Intra-Body Communication and Networks:
Galvanic Coupling Intra-Body Communication Testbed
The Galvanic Coupling Intra-Body Communication (GC-IBC) testbed was designed to establish a uni-directional communication link through synthetic human tissue using the GC concept. This testbed has the following objectives: (1) the ability to modify modulation schemes and other parameters for various communication scenarios, (2) real-time transmission of physiological data sets and images, (3) the measurement of BER at the receiver node, and (4) the comparison of the link quality results with other published works that invoke concepts from wireless communication theory and intra-body communication.
The GC-IBC testbed encompasses and controls all aspects of a traditional wireless communication system, including, but not limited to bit generation, automatic gain control, preamble insertion, frequency offset estimation and raised cosine filtering. We presented this framework alongside a MATLAB-based GUI, that allows the user to select various modulation schemes and other transmission parameters, for the link. The GUI at the Rx displays the BER rate and compares the real-time BER measurement to results from previous channel sounding experiments.
Galvanic Coupling Human Body Channel Modeling
This work is focused on channel characterization of the human body tissues considering the propagation of such electrical signals through it that carry data. Experiments were conducted using porcine tissue (in lieu of actual human tissue) with skin, fat and muscle layers in the frequency range of 100 kHz to 1 MHz. By utilizing single-carrier BPSK modulated Pseudorandom Noise Sequences, a correlative channel sounding system was implemented, leading to the following contributions: (1) measurements of the channel impulse and frequency response, (2) a noise analysis and capacity estimation, and (3) the comparison of results with existing models.
Results indicate that the channel response is relatively flat for the frequency range of interest, there exists no presence of multi-path fading, the noise can be approximated as additive white Gaussian, and the achievable capacity lies in the range of Mbps. The comparison of these experimental results with currently existing analytic channel models and experiments show a reasonable amount of accuracy for the chosen empirical modeling method.
Multi-Cast and Multi-Hop Communication Scheme
The work done in this project employs an in-depth signal reflection and refraction analysis of electromagnetic waves through human tissue boundaries (modeled as a lossy dielectric block with four tissue layers) was conducted, and the design of a combined multi-hop and multi-cast communication scheme for communication between implants was developed.
This work proposed in this project is done under the assumption that the use of weak electrical current (known as Galvanic Coupling) is used as a means of intra-body communication for in-body implants. Results reveal that a multi-cast communication scheme can be achieved for IBNs with the appropriate selection of transmission parameters.

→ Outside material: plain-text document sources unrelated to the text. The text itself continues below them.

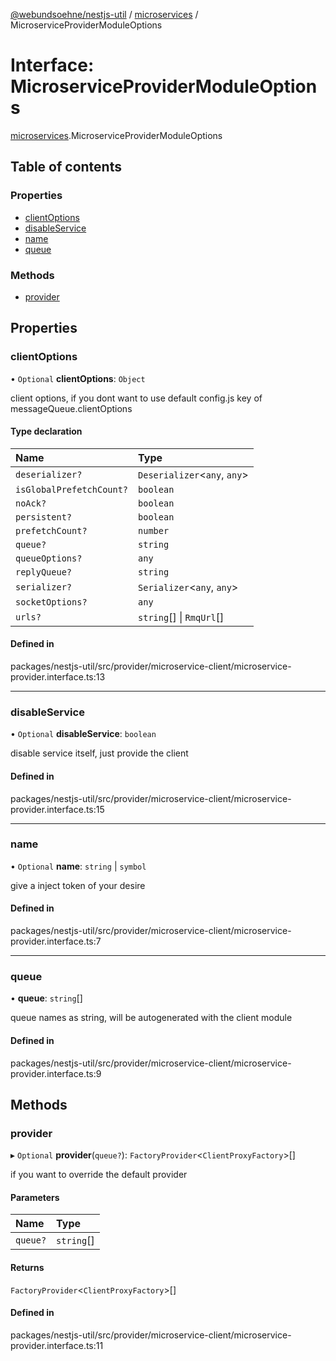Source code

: [@webundsoehne/nestjs-util](../README.md) / [microservices](../modules/microservices.md) / MicroserviceProviderModuleOptions

# Interface: MicroserviceProviderModuleOptions

[microservices](../modules/microservices.md).MicroserviceProviderModuleOptions

## Table of contents

### Properties

- [clientOptions](microservices.MicroserviceProviderModuleOptions.md#clientoptions)
- [disableService](microservices.MicroserviceProviderModuleOptions.md#disableservice)
- [name](microservices.MicroserviceProviderModuleOptions.md#name)
- [queue](microservices.MicroserviceProviderModuleOptions.md#queue)

### Methods

- [provider](microservices.MicroserviceProviderModuleOptions.md#provider)

## Properties

### clientOptions

• `Optional` **clientOptions**: `Object`

client options, if you dont want to use default config.js key of messageQueue.clientOptions

#### Type declaration

| Name | Type |
| :------ | :------ |
| `deserializer?` | `Deserializer`<`any`, `any`\> |
| `isGlobalPrefetchCount?` | `boolean` |
| `noAck?` | `boolean` |
| `persistent?` | `boolean` |
| `prefetchCount?` | `number` |
| `queue?` | `string` |
| `queueOptions?` | `any` |
| `replyQueue?` | `string` |
| `serializer?` | `Serializer`<`any`, `any`\> |
| `socketOptions?` | `any` |
| `urls?` | `string`[] \| `RmqUrl`[] |

#### Defined in

packages/nestjs-util/src/provider/microservice-client/microservice-provider.interface.ts:13

___

### disableService

• `Optional` **disableService**: `boolean`

disable service itself, just provide the client

#### Defined in

packages/nestjs-util/src/provider/microservice-client/microservice-provider.interface.ts:15

___

### name

• `Optional` **name**: `string` \| `symbol`

give a inject token of your desire

#### Defined in

packages/nestjs-util/src/provider/microservice-client/microservice-provider.interface.ts:7

___

### queue

• **queue**: `string`[]

queue names as string, will be autogenerated with the client module

#### Defined in

packages/nestjs-util/src/provider/microservice-client/microservice-provider.interface.ts:9

## Methods

### provider

▸ `Optional` **provider**(`queue?`): `FactoryProvider`<`ClientProxyFactory`\>[]

if you want to override the default provider

#### Parameters

| Name | Type |
| :------ | :------ |
| `queue?` | `string`[] |

#### Returns

`FactoryProvider`<`ClientProxyFactory`\>[]

#### Defined in

packages/nestjs-util/src/provider/microservice-client/microservice-provider.interface.ts:11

Ultrasonic Sensor Networks:
Source Node Localization via Analyzing Multi-path Signals on Aluminum Substrates
This project proposed a novel signal analysis based node localization strategy for sensor networks used in structural health monitoring (SHM) applications. The key idea was to analyze location-dependent multi-path signal patterns in inter-node ultrasonic signals, and use machine-learning mechanisms to detect such patterns for accurate node localization on metal substrates on target structures. The majority of traditional mechanisms rely on radio-based Time Delay of Arrival (TDOA), coupled with multilateration, for node localization in RF sensor networks. However, these techniques rely on: 1) the presence of RF links, and 2) three or more reference beacon nodes for effective multilateration.
The mechanism proposed in this project attempted to solve the localization problem in an ultrasonic sensor network and avoid the use of multiple reference beacon nodes. Instead, methods conducted in this work relied on signal analysis and multi-path signature classification from a single reference node that periodically transmitted ultrasonic localization beacons.
The proposed mechanism relied on the key observation that an ultrasonic signal received at any point on a structure from the reference node is a superposition of the signals received on the direct path and through all possible multi-paths, within a pre-specified delay spread.
It was hypothesized, that if the location of the reference node and the substrate properties are known apriori, it should be possible to train a receiver (i.e., source node) to identify its own location by observing the exact signature of the received signal.
Based on this observation, a machine learning based signal analysis model has been developed and applied for a metal substrate (2024 Aluminum Plate, used for aircraft wing skins) in the form of an offline model where collected signals are post-processed using MATLAB for accuracy evaluation, and a TI MSP-430 based module for implementing a run-time system. It was demonstrated that localization accuracies up to 92% were achieved in the presence of varying spatial resolutions.